(Beginning of SUPPLIED MATERIAL)

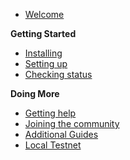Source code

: - [Welcome](main.md)

**Getting Started**
- [Installing](guide/install.md)
- [Setting up](guide/setup.md)
- [Checking status](guide/status.md)

**Doing More**
- [Getting help](help.md)
- [Joining the community](comm.md)
- [Additional Guides](all.md)
- [Local Testnet](local.md)
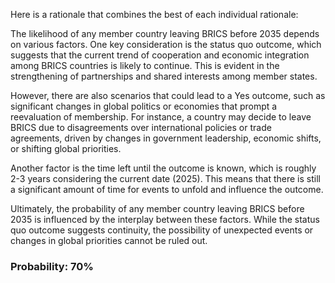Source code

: Here is a rationale that combines the best of each individual rationale:

The likelihood of any member country leaving BRICS before 2035 depends on various factors. One key consideration is the status quo outcome, which suggests that the current trend of cooperation and economic integration among BRICS countries is likely to continue. This is evident in the strengthening of partnerships and shared interests among member states.

However, there are also scenarios that could lead to a Yes outcome, such as significant changes in global politics or economies that prompt a reevaluation of membership. For instance, a country may decide to leave BRICS due to disagreements over international policies or trade agreements, driven by changes in government leadership, economic shifts, or shifting global priorities.

Another factor is the time left until the outcome is known, which is roughly 2-3 years considering the current date (2025). This means that there is still a significant amount of time for events to unfold and influence the outcome.

Ultimately, the probability of any member country leaving BRICS before 2035 is influenced by the interplay between these factors. While the status quo outcome suggests continuity, the possibility of unexpected events or changes in global priorities cannot be ruled out.

### Probability: 70%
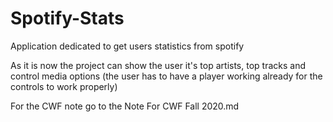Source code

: # Spotify-Stats
Application dedicated to get users statistics from spotify

As it is now the project can show the user it's top artists, top tracks and control media options (the user has to have a player working already for the controls to work properly)

For the CWF note go to the Note For CWF Fall 2020.md
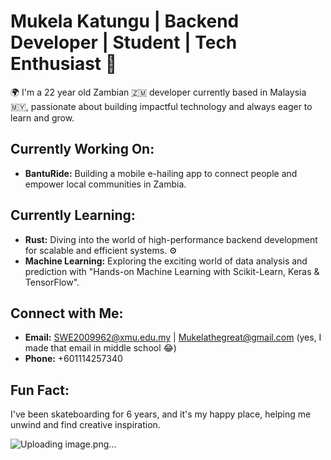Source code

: # Mukela Katungu | Backend Developer | Student | Tech Enthusiast 🚀

🌍 I'm a 22 year old Zambian 🇿🇲 developer currently based in Malaysia 🇲🇾, passionate about building impactful technology and always eager to learn and grow.

## Currently Working On:

- **BantuRide:** Building a mobile e-hailing app to connect people and empower local communities in Zambia.

## Currently Learning:

- **Rust:** Diving into the world of high-performance backend development for scalable and efficient systems. ⚙️
- **Machine Learning:** Exploring the exciting world of data analysis and prediction with "Hands-on Machine Learning with Scikit-Learn, Keras & TensorFlow".

## Connect with Me:

- **Email:** SWE2009962@xmu.edu.my | Mukelathegreat@gmail.com (yes, I made that email in middle school 😂)
- **Phone:** +601114257340

## Fun Fact:

I've been skateboarding for 6 years, and it's my happy place, helping me unwind and find creative inspiration.

![Uploading image.png…]()
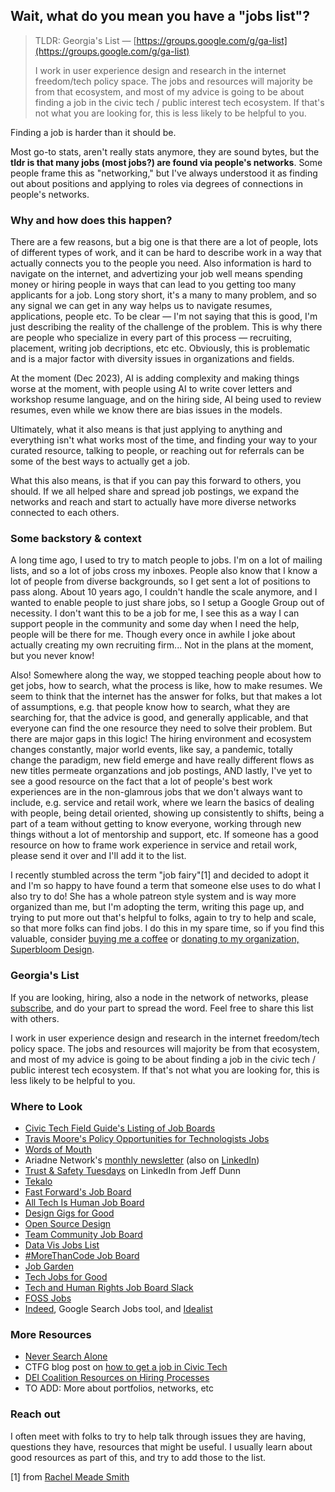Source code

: ## Wait, what do you mean you have a "jobs list"?

> TLDR: Georgia's List — [https://groups.google.com/g/ga-list](https://groups.google.com/g/ga-list)
>
> I work in user experience design and research in the internet freedom/tech policy space. The jobs and resources will majority be from that ecosystem, and most of my advice is going to be about finding a job in the civic tech / public interest tech ecosystem. If that's not what you are looking for, this is less likely to be helpful to you.

Finding a job is harder than it should be.

Most go-to stats, aren't really stats anymore, they are sound bytes, but the **tldr is that many jobs (most jobs?) are found via people's networks**. Some people frame this as "networking," but I've always understood it as finding out about positions and applying to roles via degrees of connections in people's networks.

### Why and how does this happen? 
There are a few reasons, but a big one is that there are a lot of people, lots of different types of work, and it can be hard to describe work in a way that actually connects you to the people you need. Also information is hard to navigate on the internet, and advertizing your job well means spending money or hiring people in ways that can lead to you getting too many applicants for a job. Long story short, it's a many to many problem, and so any signal we can get in any way helps us to navigate resumes, applications, people etc. To be clear — I'm not saying that this is good, I'm just describing the reality of the challenge of the problem. This is why there are people who specialize in every part of this process — recruiting, placement, writing job decriptions, etc etc. Obviously, this is problematic and is a major factor with diversity issues in organizations and fields. 

At the moment (Dec 2023), AI is adding complexity and making things worse at the moment, with people using AI to write cover letters and workshop resume language, and on the hiring side, AI being used to review resumes, even while we know there are bias issues in the models.

Ultimately, what it also means is that just applying to anything and everything isn't what works most of the time, and finding your way to your curated resource, talking to people, or reaching out for referrals can be some of the best ways to actually get a job. 

What this also means, is that if you can pay this forward to others, you should. If we all helped share and spread job postings, we expand the networks and reach and start to actually have more diverse networks connected to each others.

### Some backstory & context
A long time ago, I used to try to match people to jobs. I'm on a lot of mailing lists, and so a lot of jobs cross my inboxes. People also know that I know a lot of people from diverse backgrounds, so I get sent a lot of positions to pass along. About 10 years ago, I couldn't handle the scale anymore, and I wanted to enable people to just share jobs, so I setup a Google Group out of necessity. I don't want this to be a job for me, I see this as a way I can support people in the community and some day when I need the help, people will be there for me. Though every once in awhile I joke about actually creating my own recruiting firm... Not in the plans at the moment, but you never know!

Also! Somewhere along the way, we stopped teaching people about how to get jobs, how to search, what the process is like, how to make resumes. We seem to think that the internet has the answer for folks, but that makes a lot of assumptions, e.g. that people know how to search, what they are searching for, that the advice is good, and generally applicable, and that everyone can find the one resource they need to solve their problem. But there are major gaps in this logic! The hiring environment and ecosystem changes constantly, major world events, like say, a pandemic, totally change the paradigm, new field emerge and have really different flows as new titles permeate organzations and job postings, AND lastly, I've yet to see a good resource on the fact that a lot of people's best work experiences are in the non-glamrous jobs that we don't always want to include, e.g. service and retail work, where we learn the basics of dealing with people, being detail oriented, showing up consistently to shifts, being a part of a team without getting to know everyone, working through new things without a lot of mentorship and support, etc. If someone has a good resource on how to frame work experience in service and retail work, please send it over and I'll add it to the list.

I recently stumbled across the term "job fairy"[1] and decided to adopt it and I'm so happy to have found a term that someone else uses to do what I also try to do! She has a whole patreon style system and is way more organized than me, but I'm adopting the term, writing this page up, and trying to put more out that's helpful to folks, again to try to help and scale, so that more folks can find jobs. I do this in my spare time, so if you find this valuable, consider [buying me a coffee](https://www.buymeacoffee.com/georgiamoon) or [donating to my organization, Superbloom Design](https://superbloom.design/about/funding/). 

### Georgia's List
If you are looking, hiring, also a node in the network of networks, please [subscribe](https://groups.google.com/g/ga-list), and do your part to spread the word. Feel free to share this list with others.

I work in user experience design and research in the internet freedom/tech policy space. The jobs and resources will majority be from that ecosystem, and most of my advice is going to be about finding a job in the civic tech / public interest tech ecosystem. If that's not what you are looking for, this is less likely to be helpful to you.

### Where to Look
- [Civic Tech Field Guide's Listing of Job Boards](https://directory.civictech.guide/listing-category/job-boards?_ga=2.78032861.856419295.1695722323-1920120707.1690741157&_gl=1*rowiqk*_gcl_au*NTEyMDUwNzE1LjE2OTA3NDExNTc)
- [Travis Moore's Policy Opportunities for Technologists Jobs](https://docs.google.com/document/d/1hOBqZHj8pd8kacosUbPCFozk4ryFN8aSHncBYvlz1Hg/edit)
- [Words of Mouth](wordsofmouth.org)
- Ariadne Network's [monthly newsletter](https://www.ariadne-network.eu/category/newsletters/) (also on [LinkedIn](https://www.linkedin.com/company/ariadne-network-ari/))
- [Trust & Safety Tuesdays](https://www.linkedin.com/in/jeffmdunn/) on LinkedIn from Jeff Dunn
- [Tekalo](https://www.tekalo.org/)
- [Fast Forward's Job Board](https://jobs.ffwd.org/jobs)
- [All Tech Is Human Job Board](https://alltechishuman.org/responsible-tech-job-board)
- [Design Gigs for Good](https://www.designgigsforgood.org/job-board)
- [Open Source Design](https://opensourcedesign.net/jobs/)
- [Team Community Job Board](https://www.digitalrights.community/job-board)
- [Data Vis Jobs List](https://groups.google.com/forum/#!forum/data-vis-jobs)
- [#MoreThanCode Job Board](https://jobs.morethancode.cc/)
- [Job Garden](https://job.garden/)
- [Tech Jobs for Good](https://www.techjobsforgood.com/)
- [Tech and Human Rights Job Board Slack](https://join.slack.com/t/techandhumanr-ld23716/shared_invite/zt-q0ymrur6-AjdqqzypAyJrX9oY6oiDlg)
- [FOSS Jobs](https://www.fossjobs.net/)
- [Indeed](https://www.indeed.com/), Google Search Jobs tool, and [Idealist](https://www.idealist.org/en)

### More Resources
- [Never Search Alone](https://www.phyl.org/)
- CTFG blog post on [how to get a job in Civic Tech](https://civictech.guide/so-you-want-a-job-in-civic-tech/)
- [DEI Coalition Resources on Hiring Processes](https://docs.google.com/document/d/13FpmjzpOOVjI8lkr4X-YhIz5E2ebOmVfsCelGUvNIME/edit)
- TO ADD: More about portfolios, networks, etc

### Reach out
I often meet with folks to try to help talk through issues they are having, questions they have, resources that might be useful. I usually learn about good resources as part of this, and try to add those to the list.

[1] from [Rachel Meade Smith](https://www.rachelmeadesmith.com/)
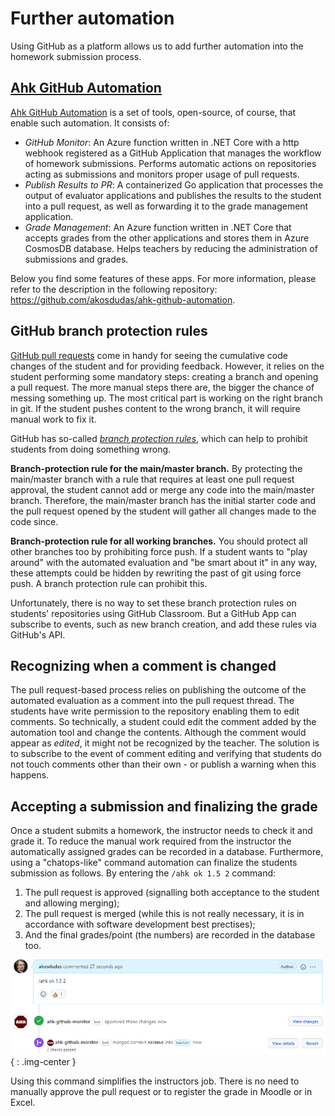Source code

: # Further automation

Using GitHub as a platform allows us to add further automation into the homework submission process.

## [Ahk GitHub Automation](https://github.com/akosdudas/ahk-github-automation)

[Ahk GitHub Automation](https://github.com/akosdudas/ahk-github-monitor) is a set of tools, open-source, of course, that enable such automation. It consists of:

- _GitHub Monitor_: An Azure function written in .NET Core with a http webhook registered as a GitHub Application that manages the workflow of homework submissions. Performs automatic actions on repositories acting as submissions and monitors proper usage of pull requests.
- _Publish Results to PR_: A containerized Go application that processes the output of evaluator applications and publishes the results to the student into a pull request, as well as forwarding it to the grade management application.
- _Grade Management_: An Azure function written in .NET Core that accepts grades from the other applications and stores them in Azure CosmosDB database. Helps teachers by reducing the administration of submissions and grades.

Below you find some features of these apps. For more information, please refer to the description in the following repository: <https://github.com/akosdudas/ahk-github-automation>.

## GitHub branch protection rules

[GitHub pull requests](../using-github/providing-feedback.md#using-pull-requests) come in handy for seeing the cumulative code changes of the student and for providing feedback. However, it relies on the student performing some mandatory steps: creating a branch and opening a pull request. The more manual steps there are, the bigger the chance of messing something up. The most critical part is working on the right branch in git. If the student pushes content to the wrong branch, it will require manual work to fix it.

GitHub has so-called [_branch protection rules_](https://docs.github.com/en/github/administering-a-repository/managing-a-branch-protection-rule#about-branch-protection-rules), which can help to prohibit students from doing something wrong.

**Branch-protection rule for the main/master branch.** By protecting the main/master branch with a rule that requires at least one pull request approval, the student cannot add or merge any code into the main/master branch. Therefore, the main/master branch has the initial starter code and the pull request opened by the student will gather all changes made to the code since.

**Branch-protection rule for all working branches.** You should protect all other branches too by prohibiting force push. If a student wants to "play around" with the automated evaluation and "be smart about it" in any way, these attempts could be hidden by rewriting the past of git using force push. A branch protection rule can prohibit this.

Unfortunately, there is no way to set these branch protection rules on students' repositories using GitHub Classroom. But a GitHub App can subscribe to events, such as new branch creation, and add these rules via GitHub's API.

## Recognizing when a comment is changed

The pull request-based process relies on publishing the outcome of the automated evaluation as a comment into the pull request thread. The students have write permission to the repository enabling them to edit comments. So technically, a student could edit the comment added by the automation tool and change the contents. Although the comment would appear as _edited_, it might not be recognized by the teacher. The solution is to subscribe to the event of comment editing and verifying that students do not touch comments other than their own - or publish a warning when this happens.

## Accepting a submission and finalizing the grade

Once a student submits a homework, the instructor needs to check it and grade it. To reduce the manual work required from the instructor the automatically assigned grades can be recorded in a database. Furthermore, using a "chatops-like" command automation can finalize the students submission as follows. By entering the `/ahk ok 1.5 2` command:

1. The pull request is approved (signalling both acceptance to the student and allowing merging);
1. The pull request is merged (while this is not really necessary, it is in accordance with software development best prectises);
1. And the final grades/point (the numbers) are recorded in the database too.

![Chat-ops command for accepting and grading a submission](img/github-automation-merge.png){ : .img-center }

Using this command simplifies the instructors job. There is no need to manually approve the pull request or to register the grade in Moodle or in Excel.
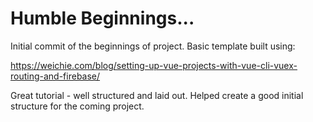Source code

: # Humble Beginnings...

Initial commit of the beginnings of project.  Basic template built using:

https://weichie.com/blog/setting-up-vue-projects-with-vue-cli-vuex-routing-and-firebase/

Great tutorial - well structured and laid out.  Helped create a good initial structure for the coming project.
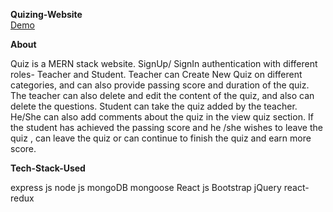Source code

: **Quizing-Website**   
[Demo](https://quiz-app-assi.herokuapp.com/)

**About**

Quiz is a MERN stack website. 
SignUp/ SignIn authentication with different roles- Teacher and Student.
Teacher can Create New Quiz on different categories, and can also provide passing score and duration of the quiz.
The teacher can also delete and edit the content of the quiz, and also can delete the questions.
Student can take the quiz added by the teacher. He/She can also add comments about the quiz in the view quiz section. If the student has achieved the passing score and he /she wishes to leave the quiz , can leave the quiz or can continue to finish the quiz and earn more score.

**Tech-Stack-Used**

express js
node js
mongoDB
mongoose
React js
Bootstrap
jQuery
react-redux

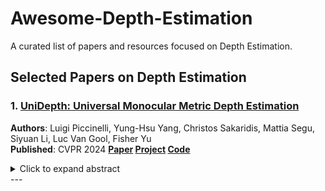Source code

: # Awesome-Depth-Estimation
A curated list of papers and resources focused on Depth Estimation. 

## Selected Papers on Depth Estimation

### 1. [UniDepth: Universal Monocular Metric Depth Estimation](https://arxiv.org/pdf/2403.18913)
**Authors**: Luigi Piccinelli, Yung-Hsu Yang, Christos Sakaridis, Mattia Segu, Siyuan Li, Luc Van Gool, Fisher Yu  
**Published**: CVPR 2024
**[Paper](https://arxiv.org/pdf/2403.18913)  [Project](https://lpiccinelli-eth.github.io/pub/unidepth/)  [Code](https://github.com/lpiccinelli-eth/UniDepth)**

<details>
  <summary>Click to expand abstract</summary>

  Accurate monocular metric depth estimation (MMDE) is crucial to solving downstream tasks in 3D perception and modeling. However, the remarkable accuracy of recent MMDE methods is confined to their training domains. These methods fail to generalize to unseen domains even in the presence of moderate domain gaps, which hinders their practical applicability. We propose a new model, UniDepth, capable of reconstructing metric 3D scenes from solely single images across domains. Departing from the existing MMDE methods, UniDepth directly predicts metric 3D points from the input image at inference time without any additional information, striving for a universal and flexible MMDE solution. In particular, UniDepth implements a self-promptable camera module predicting dense camera representation to condition depth features. Our model exploits a pseudo-spherical output representation, which disentangles camera and depth representations. In addition, we propose a geometric invariance loss that promotes the invariance of camera-prompted depth features. Thorough evaluations on ten datasets in a zero-shot regime consistently demonstrate the superior performance of UniDepth, even when compared with methods directly trained on the testing domains.
  
</details>
---
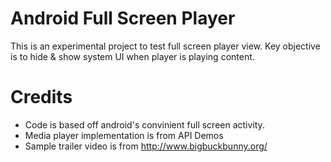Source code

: Android Full Screen Player
==========================

This is an experimental project to test full screen player view. Key objective is to hide & show system UI when player is playing content.

Credits
==========
 * Code is based off android's convinient full screen activity.
 * Media player implementation is from API Demos
 * Sample trailer video is from http://www.bigbuckbunny.org/
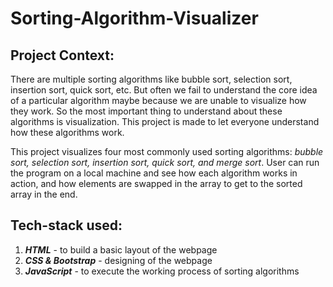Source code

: # Sorting-Algorithm-Visualizer


## Project Context:
There are multiple sorting algorithms like bubble sort, selection sort, insertion sort, quick sort, etc. But often we fail to understand the core idea of a particular algorithm maybe because we are unable to visualize how they work. So the most important thing to understand about these algorithms is visualization. This project is made to let everyone understand how these algorithms work.


This project visualizes four most commonly used sorting algorithms: *bubble sort, selection sort, insertion sort, quick sort, and merge sort*. User can run the program on a local machine and see how each algorithm works in action, and how elements are swapped in the array to get to the sorted array in the end.


## Tech-stack used:
1) ***HTML*** - to build a basic layout of the webpage
2) ***CSS & Bootstrap*** - designing of the webpage
3) ***JavaScript*** - to execute the working process of sorting algorithms
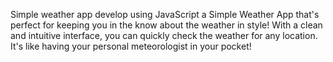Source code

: Simple weather app develop using JavaScript
a Simple Weather App that's perfect for keeping you in the know about the weather in style! 
With a clean and intuitive interface, you can quickly check the weather for any location. 
It's like having your personal meteorologist in your pocket!
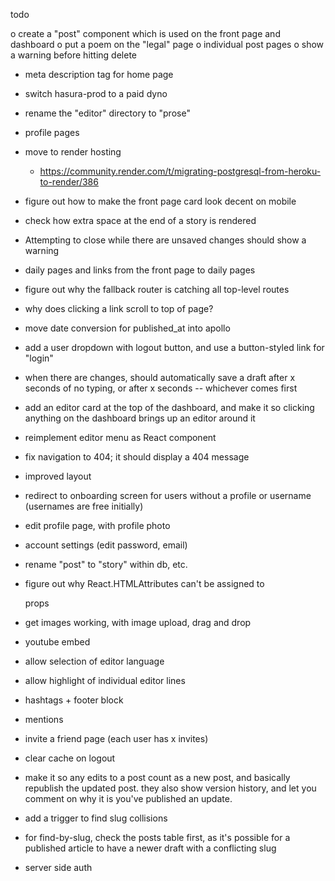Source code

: todo

o create a "post" component which is used on the front page and dashboard
o put a poem on the "legal" page
o individual post pages
o show a warning before hitting delete
- meta description tag for home page
- switch hasura-prod to a paid dyno

- rename the "editor" directory to "prose"

- profile pages
- move to render hosting
  * https://community.render.com/t/migrating-postgresql-from-heroku-to-render/386

- figure out how to make the front page card look decent on mobile
- check how extra space at the end of a story is rendered
- Attempting to close while there are unsaved changes should show a warning

- daily pages and links from the front page to daily pages

- figure out why the fallback router is catching all top-level routes

- why does clicking a link scroll to top of page?
- move date conversion for published_at into apollo
- add a user dropdown with logout button, and use a button-styled link for "login"
- when there are changes, should automatically save a draft after x seconds of
  no typing, or after x seconds -- whichever comes first
- add an editor card at the top of the dashboard, and make it so clicking
  anything on the dashboard brings up an editor around it
- reimplement editor menu as React component
- fix navigation to 404; it should display a 404 message
- improved layout
- redirect to onboarding screen for users without a profile or username (usernames are free initially)
- edit profile page, with profile photo
- account settings (edit password, email)

- rename "post" to "story" within db, etc.
- figure out why React.HTMLAttributes can't be assigned to <div> props

- get images working, with image upload, drag and drop
- youtube embed
- allow selection of editor language
- allow highlight of individual editor lines
- hashtags + footer block
- mentions

- invite a friend page (each user has x invites)

- clear cache on logout

- make it so any edits to a post count as a new post, and basically republish
  the updated post. they also show version history, and let you comment on
  why it is you've published an update.

- add a trigger to find slug collisions 
- for find-by-slug, check the posts table first, as it's possible for a
  published article to have a newer draft with a conflicting slug

- server side auth
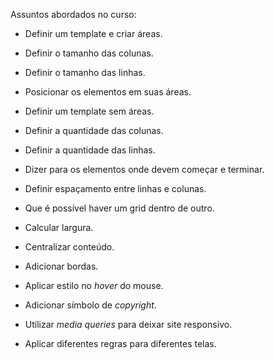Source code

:Assuntos abordados no curso: 

- Definir um template e criar áreas.

- Definir o tamanho das colunas.

- Definir o tamanho das linhas.

- Posicionar os elementos em suas áreas.

- Definir um template sem áreas.

- Definir a quantidade das colunas.

- Definir a quantidade das linhas.

- Dizer para os elementos onde devem começar e terminar.

- Definir espaçamento entre linhas e colunas.

- Que é possível haver um grid dentro de outro.

- Calcular largura.

- Centralizar conteúdo.

- Adicionar bordas.

- Aplicar estilo no *hover* do mouse.

- Adicionar símbolo de *copyright*.

- Utilizar *media queries* para deixar site responsivo.

- Aplicar diferentes regras para diferentes telas.
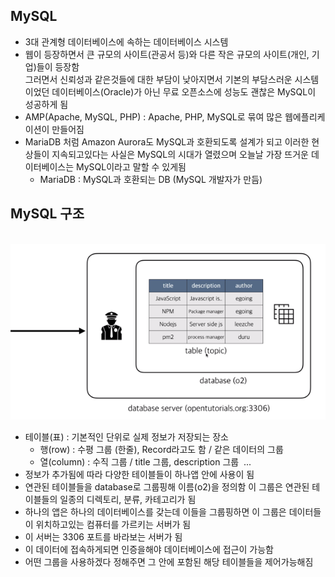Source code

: ## MySQL
- 3대 관계형 데이터베이스에 속하는 데이터베이스 시스템
- 웹이 등장하면서 큰 규모의 사이트(관공서 등)와 다른 작은 규모의 사이트(개인, 기업)들이 등장함<br/>그러면서 신뢰성과 같은것들에 대한 부담이 낮아지면서 기본의 부담스러운 시스템이었던 데이터베이스(Oracle)가 아닌 무료 오픈소스에 성능도 괜찮은 MySQL이 성공하게 됨
- AMP(Apache, MySQL, PHP) : Apache, PHP, MySQL로 묶여 많은 웹에플리케이션이 만들어짐
- MariaDB 처럼 Amazon Aurora도 MySQL과 호환되도록 설계가 되고 이러한 현상들이 지속되고있다는 사실은 MySQL의 시대가 열렸으며 오늘날 가장 뜨거운 데이터베이스는 MySQL이라고 말할 수 있게됨
  - MariaDB : MySQL과 호환되는 DB (MySQL 개발자가 만듬)


## MySQL 구조
<br/>![mysql](img/node30.png)<br/>
- 테이블(표) : 기본적인 단위로 실제 정보가 저장되는 장소
  - 행(row) : 수평 그룹 (한줄), Record라고도 함 \/ 같은 데이터의 그룹
  - 열(column) : 수직 그룹 \/ title 그룹, description 그룹  ...
- 정보가 추가됨에 따라 다양한 테이블들이 하나앱 안에 사용이 됨
- 연관된 테이블들을 database로 그룹핑해 이름(o2)을 정의함 이 그룹은 연관된 테이블들의 일종의 디렉토리, 분류, 카테고리가 됨
- 하나의 앱은 하나의 데이터베이스를 갖는데 이들을 그룹핑하면 이 그룹은 데이터들이 위치하고있는 컴퓨터를 가르키는 서버가 됨
- 이 서버는 3306 포트를 바라보는 서버가 됨
- 이 데이터에 접속하게되면 인증을해야 데이터베이스에 접근이 가능함
- 어떤 그룹을 사용하겠다 정해주면 그 안에 포함된 해당 테이블들을 제어가능해짐
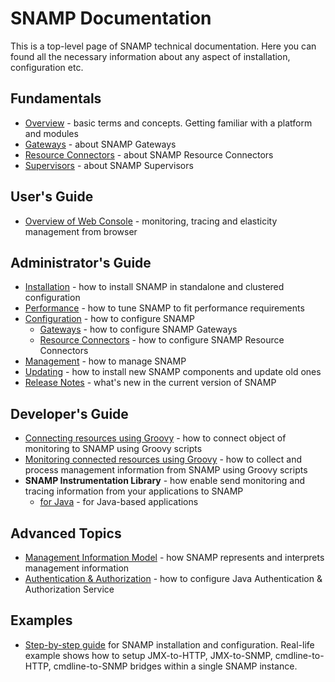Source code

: SNAMP Documentation
====
This is a top-level page of SNAMP technical documentation. Here you can found all the necessary information about any aspect of installation, configuration etc.

## Fundamentals

* [Overview](overview.md) - basic terms and concepts. Getting familiar with a platform and modules
* [Gateways](gateways/introduction.md) - about SNAMP Gateways
* [Resource Connectors](connectors/introduction.md) - about SNAMP Resource Connectors
* [Supervisors](supervisors/introduction.md) - about SNAMP Supervisors

## User's Guide

* [Overview of Web Console](webconsole/overview.md) - monitoring, tracing and elasticity management from browser

## Administrator's Guide

* [Installation](installation.md) - how to install SNAMP in standalone and clustered configuration
* [Performance](performance.md) - how to tune SNAMP to fit performance requirements
* [Configuration](configuration.md) - how to configure SNAMP
  * [Gateways](gateways/introduction.md) - how to configure SNAMP Gateways
  * [Resource Connectors](connectors/introduction.md) - how to configure SNAMP Resource Connectors
* [Management](mgmt.md) - how to manage SNAMP
* [Updating](updating.md) - how to install new SNAMP components and update old ones
* [Release Notes](ReleaseNotes.md) - what's new in the current version of SNAMP

## Developer's Guide

* [Connecting resources using Groovy](connectors/groovy-connector.md) - how to connect object of monitoring to SNAMP using Groovy scripts
* [Monitoring connected resources using Groovy](gateways/groovy-adapter.md) - how to collect and process management information from SNAMP using Groovy scripts
* **SNAMP Instrumentation Library** - how enable send monitoring and tracing information from your applications to SNAMP
  * [for Java](instrumentation/java.md) - for Java-based applications

## Advanced Topics

* [Management Information Model](inform_model.md) - how SNAMP represents and interprets management information
* [Authentication & Authorization](jaas.md) - how to configure Java Authentication & Authorization Service

## Examples
* [Step-by-step guide](examples/complete-example.md) for SNAMP installation and configuration. Real-life example shows how to setup JMX-to-HTTP, JMX-to-SNMP, cmdline-to-HTTP, cmdline-to-SNMP bridges within a single SNAMP instance.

(End of SUPPLIED MATERIAL)

Scan the records above for the lines holding "about SNAMP Gateways" and "## User's Guide". Transcribe those two and every line between them word for word, and no others.

| REPLY |
* [Gateways](gateways/introduction.md) - about SNAMP Gateways
* [Resource Connectors](connectors/introduction.md) - about SNAMP Resource Connectors
* [Supervisors](supervisors/introduction.md) - about SNAMP Supervisors

## User's Guide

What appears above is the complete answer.